### What you have to do
From the line that contains "按v进入visual状态，选择多行，然后用>缩进或<缩出" to the final line of the entries, return every line exactly and leave out all others.

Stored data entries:
******************************

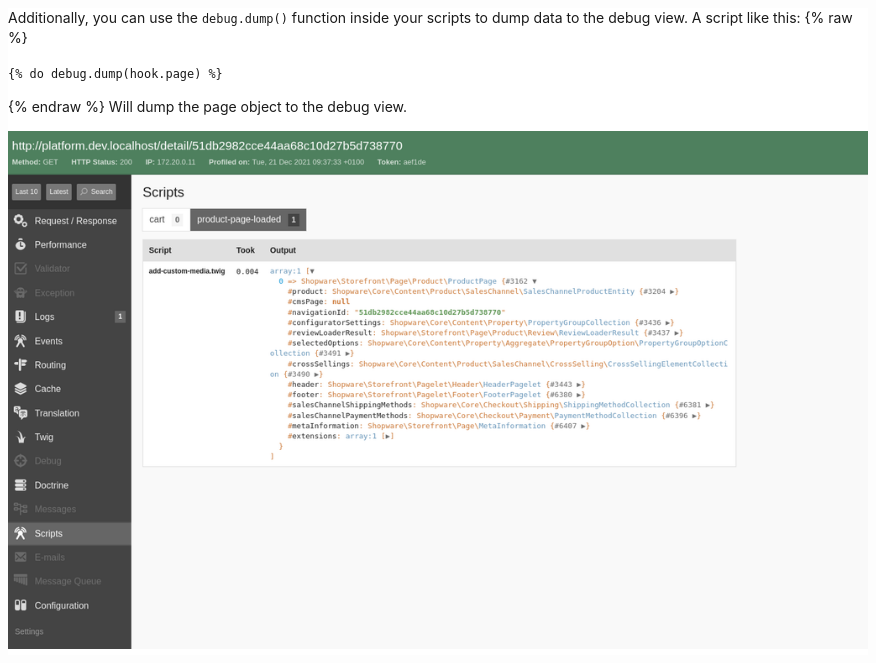 Additionally, you can use the `debug.dump()` function inside your scripts to dump data to the debug view.
A script like this:
{% raw %}

```twig
{% do debug.dump(hook.page) %}
```

{% endraw %}
Will dump the page object to the debug view.

![Output of debug.dump()](../../../../.gitbook/assets/script-debug-dump.png)
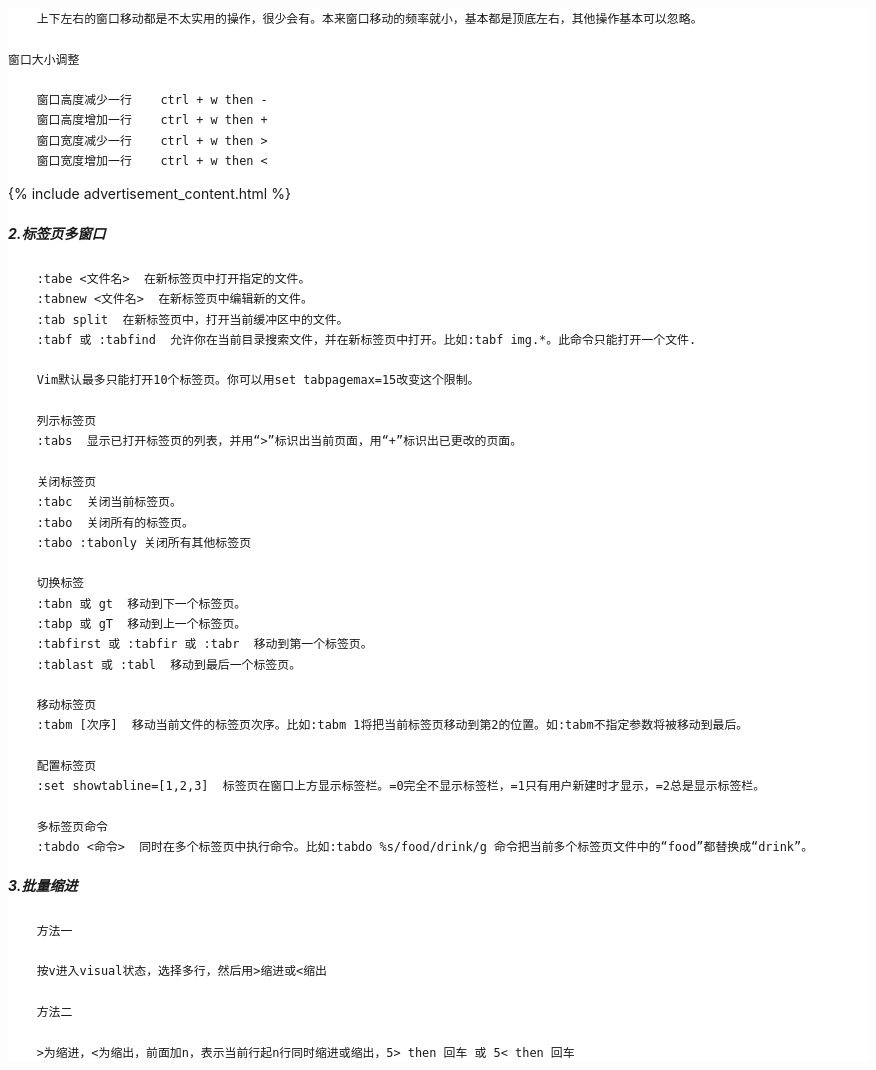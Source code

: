 		上下左右的窗口移动都是不太实用的操作，很少会有。本来窗口移动的频率就小，基本都是顶底左右，其他操作基本可以忽略。

	窗口大小调整

		窗口高度减少一行	ctrl + w then -
		窗口高度增加一行	ctrl + w then +
		窗口宽度减少一行	ctrl + w then >
		窗口宽度增加一行	ctrl + w then <

{% include advertisement_content.html %}

##### 2.标签页多窗口

		:tabe <文件名>  在新标签页中打开指定的文件。
		:tabnew <文件名>  在新标签页中编辑新的文件。
		:tab split  在新标签页中，打开当前缓冲区中的文件。
		:tabf 或 :tabfind  允许你在当前目录搜索文件，并在新标签页中打开。比如:tabf img.*。此命令只能打开一个文件.

		Vim默认最多只能打开10个标签页。你可以用set tabpagemax=15改变这个限制。

		列示标签页
		:tabs  显示已打开标签页的列表，并用“>”标识出当前页面，用“+”标识出已更改的页面。

		关闭标签页
		:tabc  关闭当前标签页。
		:tabo  关闭所有的标签页。
		:tabo :tabonly 关闭所有其他标签页

		切换标签
		:tabn 或 gt  移动到下一个标签页。
		:tabp 或 gT  移动到上一个标签页。
		:tabfirst 或 :tabfir 或 :tabr  移动到第一个标签页。
		:tablast 或 :tabl  移动到最后一个标签页。

		移动标签页
		:tabm [次序]  移动当前文件的标签页次序。比如:tabm 1将把当前标签页移动到第2的位置。如:tabm不指定参数将被移动到最后。

		配置标签页
		:set showtabline=[1,2,3]  标签页在窗口上方显示标签栏。=0完全不显示标签栏，=1只有用户新建时才显示，=2总是显示标签栏。

		多标签页命令
		:tabdo <命令>  同时在多个标签页中执行命令。比如:tabdo %s/food/drink/g 命令把当前多个标签页文件中的“food”都替换成“drink”。

##### 3.批量缩进

		方法一

		按v进入visual状态，选择多行，然后用>缩进或<缩出 

		方法二

		>为缩进，<为缩出，前面加n，表示当前行起n行同时缩进或缩出，5> then 回车 或 5< then 回车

******************************

### Task result
		按v进入visual状态，选择多行，然后用>缩进或<缩出 

		方法二

		>为缩进，<为缩出，前面加n，表示当前行起n行同时缩进或缩出，5> then 回车 或 5< then 回车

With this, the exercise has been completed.